Manual test is costly in terms of people and time, and it’s never really reliable because people are human.

Automation addresses the time cost (by running automation) the boredom (by having a computer, lab, or cloud processing, do the work for you) and some other issues as well (e.g. frequency of the measurement of the product, consistency, reliability…). That’s why automation is so big these days. Everybody in software knows the value, so everybody’s doin’ it.

Unfortunately, when automation fails, manual analysis can be very costly in terms of time. It might mean loading the test code, and the product, hooking up or simulating external dependencies and doing a debugging session. A complex or difficult bug can take hours or days of follow-up. Sometimes, in consideration of these costs, it’s not even done at all.

Metaautomation addresses these costs and, if done well, can increase team efficiency and make product quality stronger.

If you’re doing good automation, you’re probably already doing the most basic kind of metaautomation: logging, as in having your test code and/or product stream, at least, hard-coded messages to a text-based file. This is a kind of metaautomation because it’s orthogonal to having the product do stuff and test runtime verifications; it’s the first piece of post-run test analysis, and it can be used to feed other pieces of metaautomation that I’ll be getting into with future posts, although there are better sources of information (which will be addressed in future posts as well).

Metaautomation isn’t the answer to all scenarios. There will still be some manual analysis, just like there will still be some manual testing. But, metaautomation speeds analysis by reducing the need to examine the product or test code (especially by saving the need to debug through the code) and it can speed triage of issues as a direct result (depending on team process). Automated automated (yep, 2nd-order automated) test re-runs and automated test failure analysis are other pieces of metaautomation that can speed human-based triage further, or even bypass it.

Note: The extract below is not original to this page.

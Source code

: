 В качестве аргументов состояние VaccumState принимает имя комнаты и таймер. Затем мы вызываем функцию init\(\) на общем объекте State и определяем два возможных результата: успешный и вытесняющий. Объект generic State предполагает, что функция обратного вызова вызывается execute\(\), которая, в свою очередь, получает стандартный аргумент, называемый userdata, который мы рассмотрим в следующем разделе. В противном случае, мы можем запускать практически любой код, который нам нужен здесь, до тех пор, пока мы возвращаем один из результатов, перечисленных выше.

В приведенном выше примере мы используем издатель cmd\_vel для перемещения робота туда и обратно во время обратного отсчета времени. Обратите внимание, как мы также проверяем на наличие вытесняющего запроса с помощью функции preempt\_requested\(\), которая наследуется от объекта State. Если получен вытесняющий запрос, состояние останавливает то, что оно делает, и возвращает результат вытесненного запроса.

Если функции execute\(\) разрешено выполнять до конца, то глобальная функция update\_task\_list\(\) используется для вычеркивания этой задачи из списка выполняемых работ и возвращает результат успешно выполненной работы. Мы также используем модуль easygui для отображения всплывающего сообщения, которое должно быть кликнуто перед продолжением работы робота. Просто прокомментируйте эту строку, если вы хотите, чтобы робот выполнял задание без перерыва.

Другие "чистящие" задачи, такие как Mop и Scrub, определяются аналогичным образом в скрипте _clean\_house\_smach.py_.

The third thing you’re probably wondering is: why do we need a new word for this? Are you kidding me - six @#! syllables?

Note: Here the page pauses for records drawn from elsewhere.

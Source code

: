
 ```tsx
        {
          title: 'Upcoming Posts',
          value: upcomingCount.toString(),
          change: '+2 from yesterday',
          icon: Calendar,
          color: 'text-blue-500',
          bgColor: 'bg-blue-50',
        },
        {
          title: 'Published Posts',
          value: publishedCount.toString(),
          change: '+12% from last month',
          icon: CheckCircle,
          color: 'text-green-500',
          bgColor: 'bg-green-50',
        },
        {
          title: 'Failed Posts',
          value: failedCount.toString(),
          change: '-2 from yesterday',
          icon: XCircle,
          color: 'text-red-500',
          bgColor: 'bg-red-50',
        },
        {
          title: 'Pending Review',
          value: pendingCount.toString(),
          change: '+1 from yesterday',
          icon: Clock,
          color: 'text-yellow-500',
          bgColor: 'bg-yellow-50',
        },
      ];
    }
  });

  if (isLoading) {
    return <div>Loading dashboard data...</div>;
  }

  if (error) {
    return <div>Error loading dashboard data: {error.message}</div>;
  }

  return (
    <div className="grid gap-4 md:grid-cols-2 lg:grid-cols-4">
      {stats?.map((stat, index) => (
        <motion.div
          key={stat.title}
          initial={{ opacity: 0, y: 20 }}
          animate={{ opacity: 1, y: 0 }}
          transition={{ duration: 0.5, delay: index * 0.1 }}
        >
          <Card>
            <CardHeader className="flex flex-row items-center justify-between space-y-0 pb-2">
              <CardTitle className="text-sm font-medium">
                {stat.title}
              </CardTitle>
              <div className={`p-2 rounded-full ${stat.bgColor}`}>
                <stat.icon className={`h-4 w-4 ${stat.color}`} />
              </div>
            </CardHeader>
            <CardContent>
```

Automation is summarized nicely here:

Note that the article briefly discusses reporting, but not analysis. Most of the value of automation comes after the automation is created: that’s where metaautomation can help a team shine!

The plan for this blog:

I plan to post every day or so for as long as it takes to (re)define

·         Quality

·         Test

·         Metaautomation, the what and the how (this will take roughly a dozen posts)

·         Values in automation

·          … I have other ideas, and the blog should have momentum by this time …

Following posts will tend to be shorter and might be less dense.

Oh, yeah, note too:
This blog is not associated in any way with the industrial and marine company although, I do like boats, especially sea kayaks.